Your task
Could you count how many lines of the data include "matrix" and answer with the number only?

Data under study
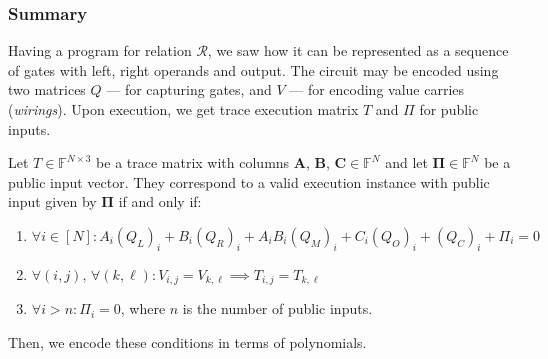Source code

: \documentclass[../lecture-notes-148x210.tex]{subfiles}
\begin{document}
\subsubsection{Summary}
Having a program for relation $\mathcal{R}$, we saw how it can be represented as
a sequence of gates with left, right operands and output. The circuit may be
encoded using two matrices $Q$ --- for capturing gates, and $V$ --- for encoding
value carries (\textit{wirings}). Upon execution, we get trace execution matrix
$T$ and $\Pi$ for public inputs.

\begin{definition}
Let $T \in \mathbb{F}^{N \times 3}$ be a trace matrix with columns $\mathbf{A}$,
$\mathbf{B}$, $\mathbf{C} \in \mathbb{F}^N$ and let $\boldsymbol{\Pi} \in
\mathbb{F}^N$ be a public input vector. They correspond to a valid execution
instance with public input given by $\boldsymbol{\Pi}$ if and only if:
\begin{enumerate}
    \item \(\forall i \in [N]: A_i(Q_{L})_i + B_i(Q_{R})_i + A_iB_i(Q_{M})_i + C_i(Q_{O})_i + (Q_{C})_i + \Pi_i = 0\)
    \item \(\forall (i, j), \, \forall (k, \ell): V_{i,j} = V_{k,\ell} \implies T_{i,j} = T_{k,\ell}\)
    \item \(\forall i > n: \Pi_i = 0\), where $n$ is the number of public inputs.
\end{enumerate}
\end{definition}

Then, we encode these conditions in terms of polynomials.
\end{document}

Answer to this problem
2